[SOURCE DATA]:
########

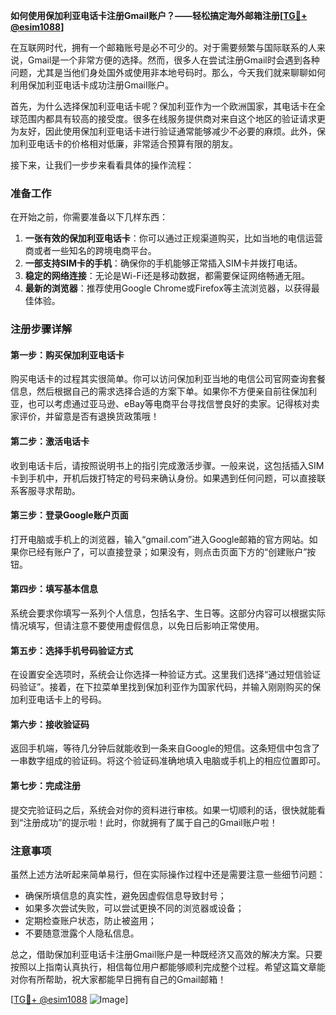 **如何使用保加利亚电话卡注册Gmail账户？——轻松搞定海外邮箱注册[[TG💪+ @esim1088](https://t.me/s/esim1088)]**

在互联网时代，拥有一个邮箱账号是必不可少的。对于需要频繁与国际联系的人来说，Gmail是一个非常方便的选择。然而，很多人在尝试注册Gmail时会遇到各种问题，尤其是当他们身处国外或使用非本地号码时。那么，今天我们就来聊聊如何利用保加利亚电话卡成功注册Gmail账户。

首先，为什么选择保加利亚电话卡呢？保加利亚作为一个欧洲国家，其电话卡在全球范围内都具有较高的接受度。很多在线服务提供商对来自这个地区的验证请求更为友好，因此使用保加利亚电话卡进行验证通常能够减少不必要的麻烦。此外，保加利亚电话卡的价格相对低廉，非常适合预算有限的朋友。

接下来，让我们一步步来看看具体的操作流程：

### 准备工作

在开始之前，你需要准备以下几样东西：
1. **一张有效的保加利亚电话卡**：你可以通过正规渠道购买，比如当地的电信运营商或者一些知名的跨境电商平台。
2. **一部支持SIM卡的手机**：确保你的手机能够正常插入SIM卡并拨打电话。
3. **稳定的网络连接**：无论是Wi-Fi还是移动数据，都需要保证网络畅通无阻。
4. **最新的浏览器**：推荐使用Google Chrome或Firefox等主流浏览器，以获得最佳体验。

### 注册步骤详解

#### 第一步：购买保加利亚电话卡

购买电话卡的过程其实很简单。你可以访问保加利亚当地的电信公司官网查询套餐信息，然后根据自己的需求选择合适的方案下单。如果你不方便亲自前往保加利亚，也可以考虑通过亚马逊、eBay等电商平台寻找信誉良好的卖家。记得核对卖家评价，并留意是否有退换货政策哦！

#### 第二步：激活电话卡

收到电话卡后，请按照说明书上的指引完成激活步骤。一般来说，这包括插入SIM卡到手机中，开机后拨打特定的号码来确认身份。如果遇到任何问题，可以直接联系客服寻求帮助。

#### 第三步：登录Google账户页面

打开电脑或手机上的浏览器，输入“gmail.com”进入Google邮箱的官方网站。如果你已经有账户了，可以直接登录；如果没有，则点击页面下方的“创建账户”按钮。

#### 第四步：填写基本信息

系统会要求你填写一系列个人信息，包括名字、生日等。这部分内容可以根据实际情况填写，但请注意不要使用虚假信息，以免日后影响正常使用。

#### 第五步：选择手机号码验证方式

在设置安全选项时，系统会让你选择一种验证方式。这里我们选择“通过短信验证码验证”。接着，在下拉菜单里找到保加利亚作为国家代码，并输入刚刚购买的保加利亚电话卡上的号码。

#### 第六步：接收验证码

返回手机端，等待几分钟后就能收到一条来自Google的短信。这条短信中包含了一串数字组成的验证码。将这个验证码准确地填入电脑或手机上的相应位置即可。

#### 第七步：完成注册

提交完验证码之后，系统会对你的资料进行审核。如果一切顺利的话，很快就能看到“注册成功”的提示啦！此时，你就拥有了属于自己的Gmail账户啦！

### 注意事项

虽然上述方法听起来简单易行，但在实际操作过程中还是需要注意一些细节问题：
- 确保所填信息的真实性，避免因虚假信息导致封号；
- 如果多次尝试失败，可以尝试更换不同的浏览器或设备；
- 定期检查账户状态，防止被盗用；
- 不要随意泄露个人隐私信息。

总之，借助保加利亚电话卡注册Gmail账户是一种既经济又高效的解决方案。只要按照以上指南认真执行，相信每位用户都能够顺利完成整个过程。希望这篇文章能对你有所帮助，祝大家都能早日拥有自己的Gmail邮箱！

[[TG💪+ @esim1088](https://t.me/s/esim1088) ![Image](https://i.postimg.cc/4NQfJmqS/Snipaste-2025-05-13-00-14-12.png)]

########

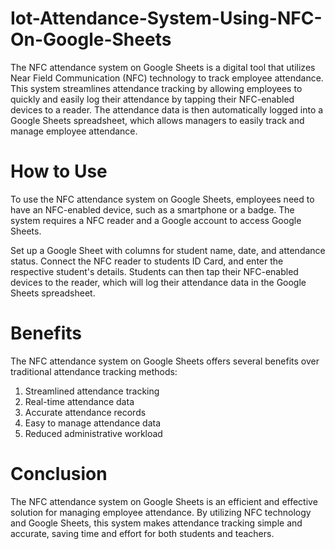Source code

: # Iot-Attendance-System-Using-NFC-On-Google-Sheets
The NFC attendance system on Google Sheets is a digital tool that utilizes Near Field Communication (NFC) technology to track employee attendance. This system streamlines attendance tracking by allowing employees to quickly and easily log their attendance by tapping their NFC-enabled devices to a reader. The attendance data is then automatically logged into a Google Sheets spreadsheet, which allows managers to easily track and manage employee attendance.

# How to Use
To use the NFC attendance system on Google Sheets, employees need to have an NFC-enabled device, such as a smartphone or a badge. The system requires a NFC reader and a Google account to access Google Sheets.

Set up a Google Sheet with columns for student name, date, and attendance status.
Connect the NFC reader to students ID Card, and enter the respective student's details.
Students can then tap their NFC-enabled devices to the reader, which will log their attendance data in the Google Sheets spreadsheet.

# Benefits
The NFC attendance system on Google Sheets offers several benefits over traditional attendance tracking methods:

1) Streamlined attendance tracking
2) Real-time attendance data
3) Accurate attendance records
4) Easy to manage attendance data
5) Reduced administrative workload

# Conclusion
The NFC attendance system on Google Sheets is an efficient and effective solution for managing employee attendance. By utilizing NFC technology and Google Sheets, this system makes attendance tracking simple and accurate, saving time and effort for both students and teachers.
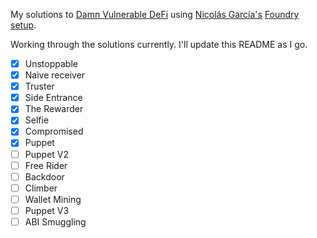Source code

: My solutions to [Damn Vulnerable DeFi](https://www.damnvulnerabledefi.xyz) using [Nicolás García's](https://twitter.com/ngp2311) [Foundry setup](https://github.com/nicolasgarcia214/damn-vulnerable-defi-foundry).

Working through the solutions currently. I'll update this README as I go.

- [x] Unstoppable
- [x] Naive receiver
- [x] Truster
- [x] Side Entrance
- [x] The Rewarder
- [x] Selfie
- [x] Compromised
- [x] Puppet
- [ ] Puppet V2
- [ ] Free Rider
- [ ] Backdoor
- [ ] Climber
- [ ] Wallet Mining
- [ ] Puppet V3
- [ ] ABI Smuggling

########

[WORK REQUIRED]:
In the listing above, find the line with "在设置安全选项时，系统会让你" and the line with "总之，借助保加利亚电话卡注册", then print exactly those two lines and every line between them, and nothing more.

[RESPONSE TO THE EXERCISE]:
在设置安全选项时，系统会让你选择一种验证方式。这里我们选择“通过短信验证码验证”。接着，在下拉菜单里找到保加利亚作为国家代码，并输入刚刚购买的保加利亚电话卡上的号码。

#### 第六步：接收验证码

返回手机端，等待几分钟后就能收到一条来自Google的短信。这条短信中包含了一串数字组成的验证码。将这个验证码准确地填入电脑或手机上的相应位置即可。

#### 第七步：完成注册

提交完验证码之后，系统会对你的资料进行审核。如果一切顺利的话，很快就能看到“注册成功”的提示啦！此时，你就拥有了属于自己的Gmail账户啦！

### 注意事项

虽然上述方法听起来简单易行，但在实际操作过程中还是需要注意一些细节问题：
- 确保所填信息的真实性，避免因虚假信息导致封号；
- 如果多次尝试失败，可以尝试更换不同的浏览器或设备；
- 定期检查账户状态，防止被盗用；
- 不要随意泄露个人隐私信息。

总之，借助保加利亚电话卡注册Gmail账户是一种既经济又高效的解决方案。只要按照以上指南认真执行，相信每位用户都能够顺利完成整个过程。希望这篇文章能对你有所帮助，祝大家都能早日拥有自己的Gmail邮箱！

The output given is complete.